Chan. Inq. p. m., 22 Eliz., part 2., No. 38.

Robert Kympton, Gentleman.

Inquisition taken at the Inn called the Castle in the street called St. John Strete without the Bars of the City of London, 18 June, 22 Eliz. [1580], before Jasper Cholmeley, gent., escheator of the county of Middlesex, after the death of Robert Kympton, late of Greyes Inn in the said county, gent., by the oath of James Forman, gent., William Wood, John Tayllor, Richard Roughton, Richard Donnyngton, Robert Mann, Richard Robson, Henry Stokes, Henry A ntell, Peter Orell, Richard Cowper, James Mascall, Richard Clyffe and James Tude, who say that

Robert Kympton was seised in his demesne as of fee of one Chamber or Cubicle with 2 small houses called "Studdyes," and 1 cellar lying under the stairs of the same, also a free and common passage or way through a certain entrance above the said stairs to the said chamber and the said "Studdyes" belonging thereto: which said premises now are or late were parcels of a messuage lately built in divers cubicles, chambers or "Romeis" by a certain Edward Stanhope of Greyes Inn aforesaid, esq.; which said messuage so built was built upon a certain piece of soil or land, and of the brick wall upon the same, the said piece of soil or land being late parcel of the garden of the mansion house late of Geoffry Clyffe now deceased, situate in High Holborne in co. Middlesex, in the parish of St. Andrews in Holborn abutting upon the rear of a court called the back court lying on the south side of the Hall of Greyes Inn and above divers chambers of Grays Inn commonly called the Iryshhe Rents towards the west as appears by a certain indenture quinquepartite dated 24 July, 11 Eliz. [1569], made between Geoffry Clyffe of High Holborne aforesaid, gent., and Richard Clyffe son and heir apparent of the said Geoffry of the one part, and Robert Lane of Horton in co. Northampton, Knight, of the 2nd part, George Morton of Greyes Inn aforesaid, gent., of the 3rd part, Robert Kympton of Greyes Inn aforesaid, gent., of the 4th part, and Edward Stanhope of Greyes Inn aforesaid, esq., of the 5th part more fully appears.

The said chamber and premises are held of the Queen in chief by knight's service, but by what part of a knight's fee the jurors do not know, and are worth per ann., clear, 10s.
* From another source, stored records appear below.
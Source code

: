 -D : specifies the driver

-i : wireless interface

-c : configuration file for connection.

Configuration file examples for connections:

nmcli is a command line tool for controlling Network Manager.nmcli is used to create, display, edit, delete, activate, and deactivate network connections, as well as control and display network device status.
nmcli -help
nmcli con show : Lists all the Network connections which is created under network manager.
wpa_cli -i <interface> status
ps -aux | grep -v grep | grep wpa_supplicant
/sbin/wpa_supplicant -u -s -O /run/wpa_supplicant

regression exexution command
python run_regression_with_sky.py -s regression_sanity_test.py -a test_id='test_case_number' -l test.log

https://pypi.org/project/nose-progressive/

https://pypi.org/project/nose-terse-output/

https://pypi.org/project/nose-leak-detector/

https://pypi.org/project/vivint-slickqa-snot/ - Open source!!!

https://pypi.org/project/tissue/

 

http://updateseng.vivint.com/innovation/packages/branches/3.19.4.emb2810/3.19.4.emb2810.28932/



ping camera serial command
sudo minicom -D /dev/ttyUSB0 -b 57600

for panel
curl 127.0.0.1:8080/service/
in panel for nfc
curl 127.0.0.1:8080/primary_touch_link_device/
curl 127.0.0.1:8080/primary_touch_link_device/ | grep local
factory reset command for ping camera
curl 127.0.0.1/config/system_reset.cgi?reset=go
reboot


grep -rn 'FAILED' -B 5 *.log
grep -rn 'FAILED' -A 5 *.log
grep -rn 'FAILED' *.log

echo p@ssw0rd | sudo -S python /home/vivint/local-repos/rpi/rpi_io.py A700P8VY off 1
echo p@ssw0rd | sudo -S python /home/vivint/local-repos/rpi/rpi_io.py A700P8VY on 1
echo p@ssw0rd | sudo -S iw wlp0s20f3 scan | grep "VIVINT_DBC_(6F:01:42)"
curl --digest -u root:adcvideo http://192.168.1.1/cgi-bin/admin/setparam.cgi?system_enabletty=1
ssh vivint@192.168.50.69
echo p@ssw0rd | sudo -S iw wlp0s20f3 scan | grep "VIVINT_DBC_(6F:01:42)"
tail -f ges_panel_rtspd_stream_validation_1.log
Robert Kympton died 10 February last past, leaving Margaret his wife who afterwards, viz., on the 10th day of May last, bore a daughter named Lucy, which said Lucy on the 13th day of May following was baptized in the Church of St. Augustine in the said City and now survives and is his only daughter and next heir.

Chan. Inq. p. m., 22 Eliz., part 2, No. 39.